Segment Start: Dataset excerpts

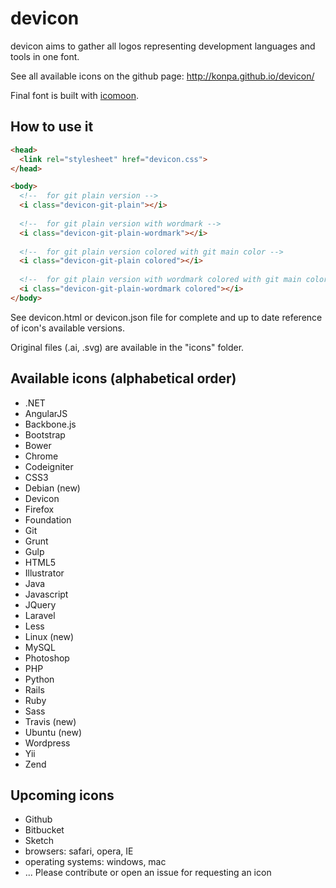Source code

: devicon
=======

devicon aims to gather all logos representing development languages and tools in one font.

See all available icons on the github page: http://konpa.github.io/devicon/

Final font is built with [icomoon](http://icomoon.io).

How to use it
--------------

```html
<head>
  <link rel="stylesheet" href="devicon.css">
</head>

<body>
  <!--  for git plain version -->
  <i class="devicon-git-plain"></i>
  
  <!--  for git plain version with wordmark -->
  <i class="devicon-git-plain-wordmark"></i>
  
  <!--  for git plain version colored with git main color -->
  <i class="devicon-git-plain colored"></i>
  
  <!--  for git plain version with wordmark colored with git main color -->
  <i class="devicon-git-plain-wordmark colored"></i>
</body>
```

See devicon.html or devicon.json file for complete and up to date reference of icon's available versions.

Original files (.ai, .svg) are available in the "icons" folder.


Available icons (alphabetical order)
---------------

- .NET
- AngularJS
- Backbone.js
- Bootstrap
- Bower
- Chrome
- Codeigniter
- CSS3
- Debian (new)
- Devicon
- Firefox
- Foundation
- Git
- Grunt
- Gulp
- HTML5
- Illustrator
- Java
- Javascript
- JQuery
- Laravel
- Less
- Linux (new)
- MySQL
- Photoshop
- PHP
- Python
- Rails
- Ruby
- Sass
- Travis (new)
- Ubuntu (new)
- Wordpress
- Yii
- Zend

Upcoming icons
---------------
- Github
- Bitbucket
- Sketch
- browsers: safari, opera, IE
- operating systems: windows, mac
- ... Please contribute or open an issue for requesting an icon






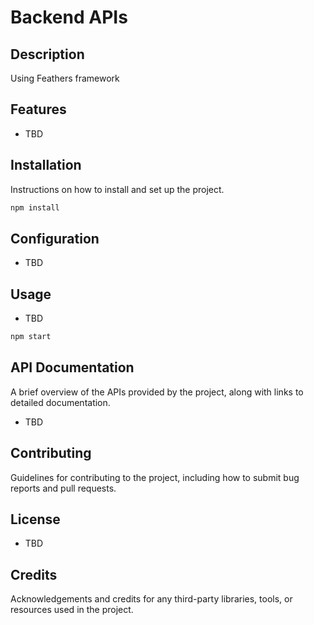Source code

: # Backend APIs 

## Description

Using Feathers framework

## Features

- TBD

## Installation

Instructions on how to install and set up the project.

```bash
npm install
```

## Configuration

- TBD

## Usage

- TBD

```bash
npm start
```

## API Documentation

A brief overview of the APIs provided by the project, along with links to detailed documentation.

-  TBD

## Contributing

Guidelines for contributing to the project, including how to submit bug reports and pull requests.

## License

- TBD

## Credits

Acknowledgements and credits for any third-party libraries, tools, or resources used in the project.
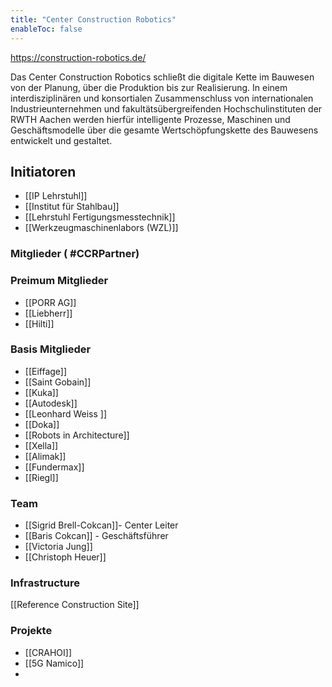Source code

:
 ```yaml
--- 
title: "Center Construction Robotics"
enableToc: false
---
```


https://construction-robotics.de/

Das Center Construction Robotics schließt die digitale Kette im Bauwesen von der Planung, über die Produktion bis zur Realisierung. In einem interdisziplinären und konsortialen Zusammenschluss von internationalen Industrieunternehmen und fakultätsübergreifenden Hochschulinstituten der RWTH Aachen werden hierfür intelligente Prozesse, Maschinen und Geschäftsmodelle über die gesamte Wertschöpfungskette des Bauwesens entwickelt und gestaltet.

## Initiatoren 
- [[IP Lehrstuhl]]
- [[Institut für Stahlbau]]
- [[Lehrstuhl Fertigungsmesstechnik]]
- [[Werkzeugmaschinenlabors (WZL)]]

### Mitglieder ( #CCRPartner)
### Preimum Mitglieder
- [[PORR AG]]
- [[Liebherr]]
- [[Hilti]]
### Basis Mitglieder 
- [[Eiffage]]
- [[Saint Gobain]]
- [[Kuka]]
- [[Autodesk]]
- [[Leonhard Weiss ]]
- [[Doka]]
- [[Robots in Architecture]]
- [[Xella]]
- [[Alimak]]
- [[Fundermax]]
- [[Riegl]]

### Team 
- [[Sigrid Brell-Cokcan]]- Center Leiter 
- [[Baris Cokcan]] - Geschäftsführer
- [[Victoria Jung]]
- [[Christoph Heuer]]

### Infrastructure 
 [[Reference Construction Site]]

### Projekte 
- [[CRAHOI]]
- [[5G Namico]]
-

Segment End: Dataset excerpts

Begin with the first line of the records and repeat every line up to the one with "- Bootstrap", counting that line too. Pictures are not part of the copy.

● Task result
Source code

: devicon
=======

devicon aims to gather all logos representing development languages and tools in one font.

See all available icons on the github page: http://konpa.github.io/devicon/

Final font is built with [icomoon](http://icomoon.io).

How to use it
--------------

```html
<head>
  <link rel="stylesheet" href="devicon.css">
</head>

<body>
  <!--  for git plain version -->
  <i class="devicon-git-plain"></i>
  
  <!--  for git plain version with wordmark -->
  <i class="devicon-git-plain-wordmark"></i>
  
  <!--  for git plain version colored with git main color -->
  <i class="devicon-git-plain colored"></i>
  
  <!--  for git plain version with wordmark colored with git main color -->
  <i class="devicon-git-plain-wordmark colored"></i>
</body>
```

See devicon.html or devicon.json file for complete and up to date reference of icon's available versions.

Original files (.ai, .svg) are available in the "icons" folder.


Available icons (alphabetical order)
---------------

- .NET
- AngularJS
- Backbone.js
- Bootstrap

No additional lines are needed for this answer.